この前、仕事でトラブルになったときに同僚に相談したところ、客観的な助言をたくさんしてくれてすごく助かりました。私はどちらかというと、相手に共感しやすいというか感情移入してしまって一緒に頭を抱えるタイプなので、同僚のいい意味での「他人事感」にすごく救われたというか、気が楽になりました。他人事ってどちらかというと悪い意味で使われるほうが多いですが、他人事の立場で物事を見てくれる人って貴重だなと思いました。あおいさんの考えも知りたいです。
自分事と他人事の違いは?
主観視は「狭く深く」という視点です。
深い洞察ができるというメリットはありますが、視野が狭いというデメリットがあります。ゆえに掘る場所を間違えると、深く掘っても何も出てこないということがありますね。
当事者はもちろんのこと、当事者に近い人ほど当事者意識が強くなり、「狭く深く」という主観視になっていく傾向があります。
一方、客観視は「浅く広く」という視点になります。
あまり深い洞察はできないというデメリットはありますが、より広範な視点で物事を見ることができるというメリットがあります。
当事者から離れた関係になるほど当事者意識が薄くなり、「広く浅く」という客観視が働く傾向がありますね。
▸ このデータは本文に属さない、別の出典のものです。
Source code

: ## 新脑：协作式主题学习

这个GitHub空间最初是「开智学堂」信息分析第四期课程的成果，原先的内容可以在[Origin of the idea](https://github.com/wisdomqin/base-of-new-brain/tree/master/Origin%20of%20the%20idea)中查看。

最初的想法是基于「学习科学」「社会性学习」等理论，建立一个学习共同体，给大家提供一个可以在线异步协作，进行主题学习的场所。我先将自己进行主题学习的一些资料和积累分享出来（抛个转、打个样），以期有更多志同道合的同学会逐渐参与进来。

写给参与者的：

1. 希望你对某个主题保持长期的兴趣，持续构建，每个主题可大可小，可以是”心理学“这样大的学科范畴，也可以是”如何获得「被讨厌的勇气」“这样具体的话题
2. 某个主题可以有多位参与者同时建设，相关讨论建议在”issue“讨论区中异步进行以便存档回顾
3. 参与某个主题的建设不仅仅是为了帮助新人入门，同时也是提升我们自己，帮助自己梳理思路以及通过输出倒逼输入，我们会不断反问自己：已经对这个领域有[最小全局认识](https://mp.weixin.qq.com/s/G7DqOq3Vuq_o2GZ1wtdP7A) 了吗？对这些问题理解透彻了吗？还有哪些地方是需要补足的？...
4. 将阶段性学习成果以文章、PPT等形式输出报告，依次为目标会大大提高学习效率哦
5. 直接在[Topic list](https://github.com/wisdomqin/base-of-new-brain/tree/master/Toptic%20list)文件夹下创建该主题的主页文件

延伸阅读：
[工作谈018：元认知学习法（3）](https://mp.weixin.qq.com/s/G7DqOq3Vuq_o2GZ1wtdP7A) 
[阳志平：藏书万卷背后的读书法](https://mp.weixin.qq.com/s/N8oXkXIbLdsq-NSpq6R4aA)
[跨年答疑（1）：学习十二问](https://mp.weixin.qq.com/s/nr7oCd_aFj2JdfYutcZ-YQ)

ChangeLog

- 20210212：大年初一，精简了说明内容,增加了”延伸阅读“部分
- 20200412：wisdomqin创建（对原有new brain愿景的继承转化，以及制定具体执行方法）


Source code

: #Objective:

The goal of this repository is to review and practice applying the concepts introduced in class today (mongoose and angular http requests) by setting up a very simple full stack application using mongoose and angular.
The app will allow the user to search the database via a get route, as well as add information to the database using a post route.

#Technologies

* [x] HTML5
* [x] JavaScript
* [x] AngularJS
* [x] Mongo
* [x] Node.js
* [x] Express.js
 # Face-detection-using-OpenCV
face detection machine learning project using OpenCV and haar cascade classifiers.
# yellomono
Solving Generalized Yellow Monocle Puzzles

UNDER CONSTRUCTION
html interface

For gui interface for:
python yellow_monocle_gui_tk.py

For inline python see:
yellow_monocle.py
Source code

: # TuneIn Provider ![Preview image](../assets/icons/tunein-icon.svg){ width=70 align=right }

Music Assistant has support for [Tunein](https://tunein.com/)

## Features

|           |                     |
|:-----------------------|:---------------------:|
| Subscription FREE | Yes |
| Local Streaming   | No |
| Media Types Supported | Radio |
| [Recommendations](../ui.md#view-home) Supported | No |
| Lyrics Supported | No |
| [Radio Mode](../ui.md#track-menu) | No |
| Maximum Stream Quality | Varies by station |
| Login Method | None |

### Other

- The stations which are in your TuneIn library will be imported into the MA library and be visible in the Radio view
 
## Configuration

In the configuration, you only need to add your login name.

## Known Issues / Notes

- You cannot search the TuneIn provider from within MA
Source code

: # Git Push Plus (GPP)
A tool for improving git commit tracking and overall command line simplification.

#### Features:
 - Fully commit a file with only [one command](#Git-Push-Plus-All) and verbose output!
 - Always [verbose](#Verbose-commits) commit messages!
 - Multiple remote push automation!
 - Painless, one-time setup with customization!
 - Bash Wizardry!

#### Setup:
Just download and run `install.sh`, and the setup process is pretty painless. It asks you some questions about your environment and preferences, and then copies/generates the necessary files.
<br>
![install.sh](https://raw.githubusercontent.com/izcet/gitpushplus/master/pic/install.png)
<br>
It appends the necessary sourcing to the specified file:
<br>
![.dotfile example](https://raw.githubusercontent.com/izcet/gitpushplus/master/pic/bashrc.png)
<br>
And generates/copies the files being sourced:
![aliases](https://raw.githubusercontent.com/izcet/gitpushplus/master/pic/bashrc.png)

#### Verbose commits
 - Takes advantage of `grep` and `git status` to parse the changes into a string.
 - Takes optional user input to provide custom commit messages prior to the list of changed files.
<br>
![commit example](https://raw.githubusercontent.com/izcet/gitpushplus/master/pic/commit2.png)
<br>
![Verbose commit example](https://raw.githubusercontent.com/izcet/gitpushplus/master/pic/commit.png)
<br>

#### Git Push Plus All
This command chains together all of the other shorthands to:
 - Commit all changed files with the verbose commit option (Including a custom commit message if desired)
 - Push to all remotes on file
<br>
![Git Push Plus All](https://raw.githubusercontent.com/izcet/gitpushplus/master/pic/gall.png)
共感力の高い人になると、他人のことでも自分のことのように思ってしまうので、客観視が働かず、主観的になってしまうことがあります。一方、共感力の低い人になると、自分のことでも他人事のように客観視してしまうこともあります。
どちらも一長一短のある性質を持っているので、主観視と客観視はバランス良く持っていることが重要になります。
問題が起こったときの手順は?
問題が起こったときは、まずは客観視でさまざまな角度から問題点を見ること。
そして問題の核となる部分を見つけたら、そこにフォーカスして主観視で掘り下げていくこと。これができる人は自分の人生を上手に運営していくことができる人です。
主観視に偏っている人はまず多角的に問題点を見ることができないので、掘る場所を間違えて無限に掘り下げ、自分の掘った穴から抜け出せないことがよくあります。
「墓穴を掘る」とはまさにこのこと。
自己愛が強すぎて自分自身に過保護な人に多い傾向なので、もう少し自分に厳しくしたほうがいいのかもしれません。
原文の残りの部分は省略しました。